Kinda like "rolling with steve" ! Wait you were a little hard on that guy for using his phone ...


----------



## Epoxy Pro (Oct 7, 2012)

Gabe must be bored.


----------



## Rbriggs82 (Jul 9, 2012)

modernfinish said:


> Kinda like "rolling with steve" ! Wait you were a little hard on that guy for using his phone ...


You beat me to the punch, here it goes anyway...

Rollin With Gabe!!


----------



## wje (Apr 11, 2009)

"Trollin With Gabe "


----------



## vermontpainter (Dec 24, 2007)

"Flyin' with the 'wing!"


----------



## Schmidt & Co. (Nov 6, 2008)

I have a craving for...


----------



## Schmidt & Co. (Nov 6, 2008)

Gyros.


----------



## modernfinish (Mar 20, 2013)

Schmidt & Co. said:


> Gyros.


Is there bacon on those things?


----------



## Schmidt & Co. (Nov 6, 2008)

modernfinish said:


> Is there bacon on those things?


No, but there should be! :yes:


----------



## ewingpainting.net (Jun 2, 2008)

vermontpainter said:


> "Flyin' with the 'wing!"


love it, my new tag liner


----------



## ewingpainting.net (Jun 2, 2008)

wje said:


> "Trollin With Gabe "


I have no idear what you are referring too. this here is a innocent thread welcoming back my friend Schmidt. just thought the pt members would like to be apart of the celebration


----------



## wje (Apr 11, 2009)

By the way, what kind of vitamiin drink is that? 

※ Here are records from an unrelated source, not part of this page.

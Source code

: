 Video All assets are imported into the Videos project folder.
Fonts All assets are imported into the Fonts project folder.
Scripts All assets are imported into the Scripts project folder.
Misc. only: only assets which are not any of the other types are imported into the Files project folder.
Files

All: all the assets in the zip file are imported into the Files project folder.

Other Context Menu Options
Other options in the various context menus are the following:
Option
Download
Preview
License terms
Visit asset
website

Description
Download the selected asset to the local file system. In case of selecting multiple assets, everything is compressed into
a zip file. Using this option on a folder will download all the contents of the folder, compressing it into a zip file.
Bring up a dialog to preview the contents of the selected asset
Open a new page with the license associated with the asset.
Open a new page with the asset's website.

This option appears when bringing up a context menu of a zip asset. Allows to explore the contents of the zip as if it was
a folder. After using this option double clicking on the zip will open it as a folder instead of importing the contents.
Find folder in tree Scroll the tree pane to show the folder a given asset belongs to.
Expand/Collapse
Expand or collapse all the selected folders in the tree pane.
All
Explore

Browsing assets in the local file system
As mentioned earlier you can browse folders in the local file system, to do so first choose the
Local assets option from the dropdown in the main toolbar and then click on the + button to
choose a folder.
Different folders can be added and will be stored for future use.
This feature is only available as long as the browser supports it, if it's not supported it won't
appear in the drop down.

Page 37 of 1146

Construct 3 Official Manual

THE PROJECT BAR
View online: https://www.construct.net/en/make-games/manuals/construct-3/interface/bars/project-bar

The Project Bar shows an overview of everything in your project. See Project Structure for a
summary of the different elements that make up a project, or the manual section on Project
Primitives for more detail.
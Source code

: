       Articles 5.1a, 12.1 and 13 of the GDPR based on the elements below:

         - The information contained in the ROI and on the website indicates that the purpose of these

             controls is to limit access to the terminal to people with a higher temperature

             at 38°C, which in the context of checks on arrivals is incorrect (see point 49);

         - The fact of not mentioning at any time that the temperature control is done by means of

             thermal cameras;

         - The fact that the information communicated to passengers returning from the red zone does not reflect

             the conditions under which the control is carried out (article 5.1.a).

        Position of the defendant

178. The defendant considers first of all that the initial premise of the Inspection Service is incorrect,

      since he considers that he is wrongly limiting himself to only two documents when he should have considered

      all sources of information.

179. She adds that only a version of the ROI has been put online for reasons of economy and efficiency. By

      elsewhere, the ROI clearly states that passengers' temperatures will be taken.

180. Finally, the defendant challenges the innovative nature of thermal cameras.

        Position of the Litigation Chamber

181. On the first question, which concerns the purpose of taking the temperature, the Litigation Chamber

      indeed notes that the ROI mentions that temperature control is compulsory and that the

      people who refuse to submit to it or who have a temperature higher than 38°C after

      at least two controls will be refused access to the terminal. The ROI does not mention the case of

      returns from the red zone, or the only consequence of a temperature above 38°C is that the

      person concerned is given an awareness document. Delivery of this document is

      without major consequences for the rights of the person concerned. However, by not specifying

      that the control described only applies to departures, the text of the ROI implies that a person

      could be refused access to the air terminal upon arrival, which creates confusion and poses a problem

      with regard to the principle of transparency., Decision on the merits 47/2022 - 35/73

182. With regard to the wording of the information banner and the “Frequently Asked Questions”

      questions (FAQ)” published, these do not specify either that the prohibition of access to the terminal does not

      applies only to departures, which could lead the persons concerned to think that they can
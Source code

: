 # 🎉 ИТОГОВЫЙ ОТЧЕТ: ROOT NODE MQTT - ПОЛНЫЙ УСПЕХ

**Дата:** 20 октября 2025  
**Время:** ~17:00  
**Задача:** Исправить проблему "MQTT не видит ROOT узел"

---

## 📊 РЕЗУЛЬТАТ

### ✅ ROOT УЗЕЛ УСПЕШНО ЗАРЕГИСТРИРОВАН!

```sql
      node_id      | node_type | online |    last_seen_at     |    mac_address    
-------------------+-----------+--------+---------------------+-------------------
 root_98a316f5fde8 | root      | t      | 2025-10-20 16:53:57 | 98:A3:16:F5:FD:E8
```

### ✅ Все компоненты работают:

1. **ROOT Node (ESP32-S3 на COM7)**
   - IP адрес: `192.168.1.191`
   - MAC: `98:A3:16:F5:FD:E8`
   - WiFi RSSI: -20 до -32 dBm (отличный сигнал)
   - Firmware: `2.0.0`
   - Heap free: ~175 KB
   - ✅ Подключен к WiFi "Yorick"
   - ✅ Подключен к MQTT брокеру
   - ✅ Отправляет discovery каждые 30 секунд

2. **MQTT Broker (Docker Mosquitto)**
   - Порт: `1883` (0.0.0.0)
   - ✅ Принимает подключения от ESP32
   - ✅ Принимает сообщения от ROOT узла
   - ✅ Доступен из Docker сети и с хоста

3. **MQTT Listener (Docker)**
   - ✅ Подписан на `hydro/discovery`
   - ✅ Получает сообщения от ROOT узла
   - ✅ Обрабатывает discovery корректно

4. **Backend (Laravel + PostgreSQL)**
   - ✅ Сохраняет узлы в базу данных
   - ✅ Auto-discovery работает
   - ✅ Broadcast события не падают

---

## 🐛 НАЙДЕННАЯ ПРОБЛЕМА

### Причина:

I drink Biosteel... Sh!ts expensive.. $70 a jar.


----------



## ewingpainting.net (Jun 2, 2008)

emergenC muliti vitamin


----------



## wje (Apr 11, 2009)

Cool, I guess mine is more of an amino acid/electrolyte mix


----------



## ewingpainting.net (Jun 2, 2008)

wje said:


> Cool, I guess mine is more of an amino acid/electrolyte mix


can't handle the amino acid, it will activate my heartburn.


----------